Cálicles sugeriu uma razão diferente para rejeitar a vida do cobarde. Admira as pessoas corajosas, porque “são suficientemente fortes para levar a cabo o que têm em mente, e não se acobardam por serem fracas” (491b2–4). Estas pessoas fortes e resolutas têm planos para si e querem levá-los a cabo; dado que os medos e a “fraqueza” nos impede de levar a cabo os nossos próprios planos, os agentes que têm interesse em levar a cabo os seus planos quererão dominar o medo e evitar que caiam na cobardia. A pessoa ideal de Cálicles é a que leva a cabo os seus planos, e satisfaz os seus próprios desejos (491e8–492a3), sem medo do que as outras pessoas irão pensar (492a3–b1).
Não ocorre inicialmente a Cálicles que a sua admiração por esta forma de vida bem planeada e resoluta entra em conflito com o conteúdo particular que pressupõe que terá — a procura sem limites da satisfação dos nossos próprios desejos. Mas Sócrates faz-lhe notar o conflito. Pois o género de planeamento e resolução que Cálicles valoriza só poderão parecer valiosos a um hedonista se forem estratégias sensatas para maximizar o prazer ao longo da nossa vida. O exemplo do cobarde mostra que fazer planos e ser resoluto poderá não ser melhor do que a cobardia como estratégia para maximizar o prazer; daí que o hedonismo não dê a Cálicles uma justificação para preferir a coragem à cobardia.

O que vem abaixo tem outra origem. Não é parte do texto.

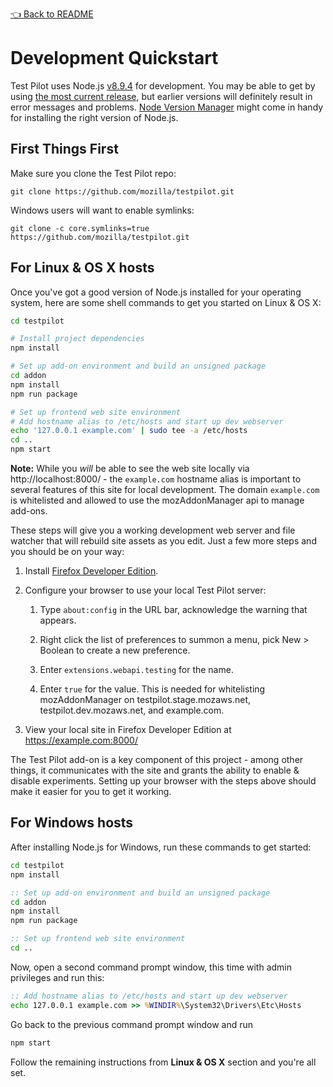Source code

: [👈 Back to README](../../README.md)

# Development Quickstart

Test Pilot uses Node.js [v8.9.4](https://nodejs.org/dist/latest-v8.x/) for
development. You may be able to get by using
[the most current release](https://nodejs.org/en/download/current/), but
earlier versions will definitely result in error messages and problems. [Node
Version Manager](https://github.com/creationix/nvm/blob/master/README.md)
might come in handy for installing the right version of Node.js.

## First Things First

Make sure you clone the Test Pilot repo:

  `git clone https://github.com/mozilla/testpilot.git`
  
Windows users will want to enable symlinks:

  `git clone -c core.symlinks=true https://github.com/mozilla/testpilot.git`

## For Linux & OS X hosts

Once you've got a good version of Node.js installed for your operating system,
here are some shell commands to get you started on Linux & OS X:

```bash
cd testpilot

# Install project dependencies
npm install

# Set up add-on environment and build an unsigned package
cd addon
npm install
npm run package

# Set up frontend web site environment
# Add hostname alias to /etc/hosts and start up dev webserver
echo '127.0.0.1 example.com' | sudo tee -a /etc/hosts
cd ..
npm start
```

**Note:** While you *will* be able to see the web site locally via
http://localhost:8000/ - the `example.com` hostname alias is important to
several features of this site for local development. The domain `example.com`
is whitelisted and allowed to use the mozAddonManager api to manage add-ons.

These steps will give you a working development web server and file
watcher that will rebuild site assets as you edit. Just a few more steps and
you should be on your way:

1. Install [Firefox Developer Edition][devedition].

1. Configure your browser to use your local Test Pilot server:

   1. Type `about:config` in the URL bar, acknowledge the warning that appears.

   1. Right click the list of preferences to summon a menu, pick New > Boolean
      to create a new preference.

   1. Enter `extensions.webapi.testing` for the name.

   1. Enter `true` for the value. This is needed for whitelisting mozAddonManager
      on testpilot.stage.mozaws.net, testpilot.dev.mozaws.net, and example.com.

1. View your local site in Firefox Developer Edition at https://example.com:8000/

[aboutconfig]: https://support.mozilla.org/en-US/kb/about-config-editor-firefox
[devedition]: https://www.mozilla.org/en-US/firefox/developer/
[devprefs]: https://addons.mozilla.org/en-US/firefox/addon/devprefs/

The Test Pilot add-on is a key component of this project - among other things,
it communicates with the site and grants the ability to enable & disable
experiments. Setting up your browser with the steps above should make it easier
for you to get it working.

## For Windows hosts

After installing Node.js for Windows, run these commands to get started:

```cmd
cd testpilot
npm install

:: Set up add-on environment and build an unsigned package
cd addon
npm install
npm run package

:: Set up frontend web site environment
cd ..
```

Now, open a second command prompt window, this time with admin privileges and run this:

```cmd
:: Add hostname alias to /etc/hosts and start up dev webserver
echo 127.0.0.1 example.com >> %WINDIR%\System32\Drivers\Etc\Hosts
```

Go back to the previous command prompt window and run

```cmd
npm start
```

Follow the remaining instructions from **Linux & OS X** section and you're all set.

Sócrates não precisa de mostrar que um hedonista tem de rejeitar virtudes como a coragem; só precisa de mostrar que o hedonismo não consegue explicar o valor que se associa apropriadamente a essas virtudes. Ainda que os hedonistas possam dar alguma razão para nos aconselhar a fazer o que a pessoa corajosa faria, não terão explicado o que a coragem tem realmente de valioso. Se dermos o valor que Cálicles dá às virtudes que exprimem o nosso interesse pelos nossos planos racionais e pela sua execução, então teremos razões para rejeitar o hedonismo.11
Um hedonista perspicaz poderá dar-se conta de que o argumento anti-hedonista do Górgias se apoia no pressuposto de que nos concebemos como agentes racionais temporais com um interesse apropriado nas nossas próprias vidas como um todo, e pela execução dos nossos planos de longo prazo. A coragem é valiosa para agentes que se interessam pelos seus planos de mais longo prazo, e que não querem desviar-se deles devido a receios mais imediatos; e se queremos viver em harmonia com os nossos planos de mais longo prazo, iremos rejeitar o género de vida que — como a vida do cobarde — nos impede de formar e executar esses planos. Ora, poderá ocorrer ao hedonista que, se o eudemonismo for falso, então o interesse por nós próprios como agentes racionais temporais não tem justificação, e as objecções socráticas ao hedonismo desmoronam-se.
No Filebo surge uma questão semelhante sobre a relação do hedonismo com o eudemonismo. Depois de começar por dizer que Filebo só reconhece o prazer como bem (11b4–6), Sócrates pressupõe que tanto ele como Filebo querem identificar a condição da alma que torna feliz a vida de um ser humano (11d4–6); é evidente que Sócrates não pensa que esta é uma nova questão relativamente à questão sobre os bens. Dado que a questão é acerca da felicidade, é entendida como uma propriedade desejável da vida de uma pessoa como um todo (ton bion hapanta, 21a8; cf. b3, d3, 22b6); é por isso que a argumentação é acerca de uma escolha entre duas maneiras de conduzir toda a nossa vida.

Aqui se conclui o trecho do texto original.